# Walking Through an NLP Pipeline with SpaCy

Till now we've learnt quite a few things. We've learnt about preprocessing text, BOW models, topic models and word embeddings. In this notebook we'll be taking a more practical approach and learning how to deal with almost all the nlp problems that you'll be trying to solve

## Quick Set Up

We're going to be using a library called SpaCy later in this notebook. To make things easier we're quickly going to download an install the model now.

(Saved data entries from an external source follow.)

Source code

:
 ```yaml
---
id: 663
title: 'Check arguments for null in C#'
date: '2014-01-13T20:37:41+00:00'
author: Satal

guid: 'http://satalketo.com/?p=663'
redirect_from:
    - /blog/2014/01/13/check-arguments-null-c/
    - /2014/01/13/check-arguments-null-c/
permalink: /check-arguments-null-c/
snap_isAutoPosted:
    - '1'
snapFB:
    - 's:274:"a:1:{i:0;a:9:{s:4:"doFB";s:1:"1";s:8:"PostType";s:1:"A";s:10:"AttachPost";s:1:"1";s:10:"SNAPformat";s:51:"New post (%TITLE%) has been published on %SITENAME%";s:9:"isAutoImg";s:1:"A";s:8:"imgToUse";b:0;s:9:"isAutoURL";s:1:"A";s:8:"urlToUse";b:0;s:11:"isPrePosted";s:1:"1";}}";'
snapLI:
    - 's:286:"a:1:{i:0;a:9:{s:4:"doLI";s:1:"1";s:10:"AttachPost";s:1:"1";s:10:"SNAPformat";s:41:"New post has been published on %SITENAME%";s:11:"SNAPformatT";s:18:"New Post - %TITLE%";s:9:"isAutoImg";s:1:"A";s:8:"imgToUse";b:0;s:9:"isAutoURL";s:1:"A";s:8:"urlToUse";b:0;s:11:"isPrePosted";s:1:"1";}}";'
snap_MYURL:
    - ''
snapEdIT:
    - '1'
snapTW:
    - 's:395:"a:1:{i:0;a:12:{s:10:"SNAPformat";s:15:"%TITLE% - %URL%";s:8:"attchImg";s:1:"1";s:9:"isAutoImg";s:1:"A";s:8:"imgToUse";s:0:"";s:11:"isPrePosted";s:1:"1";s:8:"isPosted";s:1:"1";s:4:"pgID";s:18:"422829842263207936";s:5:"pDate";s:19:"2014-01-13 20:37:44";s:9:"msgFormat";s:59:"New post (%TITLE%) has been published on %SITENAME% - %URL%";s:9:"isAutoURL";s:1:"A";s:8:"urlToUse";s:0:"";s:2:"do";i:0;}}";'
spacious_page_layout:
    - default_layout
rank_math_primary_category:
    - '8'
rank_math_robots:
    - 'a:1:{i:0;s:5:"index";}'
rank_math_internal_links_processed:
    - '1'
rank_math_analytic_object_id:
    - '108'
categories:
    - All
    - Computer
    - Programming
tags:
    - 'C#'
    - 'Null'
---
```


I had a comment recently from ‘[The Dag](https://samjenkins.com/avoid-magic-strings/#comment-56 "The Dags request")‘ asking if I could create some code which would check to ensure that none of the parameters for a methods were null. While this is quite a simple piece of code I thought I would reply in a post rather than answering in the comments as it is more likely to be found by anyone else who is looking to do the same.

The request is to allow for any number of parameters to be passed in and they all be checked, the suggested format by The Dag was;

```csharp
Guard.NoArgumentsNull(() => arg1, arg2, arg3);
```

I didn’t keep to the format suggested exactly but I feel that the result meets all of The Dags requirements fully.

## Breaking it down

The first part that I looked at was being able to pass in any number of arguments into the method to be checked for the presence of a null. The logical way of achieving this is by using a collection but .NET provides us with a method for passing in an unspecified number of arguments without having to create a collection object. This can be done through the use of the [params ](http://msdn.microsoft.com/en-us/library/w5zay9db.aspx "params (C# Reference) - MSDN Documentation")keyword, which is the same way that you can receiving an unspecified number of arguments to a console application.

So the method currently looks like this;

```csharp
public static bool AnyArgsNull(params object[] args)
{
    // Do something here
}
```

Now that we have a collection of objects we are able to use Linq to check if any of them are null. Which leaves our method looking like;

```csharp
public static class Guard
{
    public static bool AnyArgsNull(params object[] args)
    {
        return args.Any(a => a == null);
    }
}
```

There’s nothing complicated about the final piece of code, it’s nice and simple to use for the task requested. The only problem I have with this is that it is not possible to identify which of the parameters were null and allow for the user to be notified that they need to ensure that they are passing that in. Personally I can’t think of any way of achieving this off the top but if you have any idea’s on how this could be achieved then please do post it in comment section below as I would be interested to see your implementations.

If you're running on local run both steps one after another.

For colab:

All you need to do is run the following cell. Then, when it's finished running, restart the runtime above.

In [0]:
! python -m spacy download en_core_web_md

Then once you've done the above steps, run the cell below:

In [0]:
import spacy
nlp = spacy.load('en_core_web_md')

## Obtaining Data

That's one of the most important and generally the most overlooked part. Real world data is hard. Converting it into a usable form is even harder. Generally you'd write your spiders to scrape content from web. A lot of the other times the data will be in pdf form and you'll convert it into txt. Here's a few libraries you can make use of:
1. Web scraping: BeautifulSoup, scrapy
2. Pdf to text: If you're on linux/macOS install `poppler-utils` and use pdf2text, for windows use `xpdf`. All other libraries in Python do not work that well

### Web scraping with Beautiful Soup

Beautiful Soup is an amazing powerful library that helps make scraping web pages easy and intuitive. We're not going to be using this for scraping annual reports, so we've just included a link quick walkthrough here. If you want to look at beautiful soup in more detail, there are loads of articles and courses dedicated to it e.g.: https://towardsdatascience.com/step-by-step-tutorial-web-scraping-wikipedia-with-beautifulsoup-48d7f2dfa52d

### Converting Pdfs to Text

As mentioned earlier you can use pdf2text which is a command line utility. Can be used as: `pdftotext {PDF-file} {text-file}`

You can find instructions to install here: https://www.cyberciti.biz/faq/converter-pdf-files-to-text-format-command/


You can obtain xpdf for windows and use the same commands. Find xpdf binaries here: http://gnuwin32.sourceforge.net/packages/xpdf.htm

#### **Exercise**: Download the PDF below, import it and print the first 50 characters

In [0]:
pdf_url = ["https://int.nyt.com/data/documenthelper/641-read-the-open-letter-to-amazon/0a112e77301026beb86d/optimized/full.pdf"]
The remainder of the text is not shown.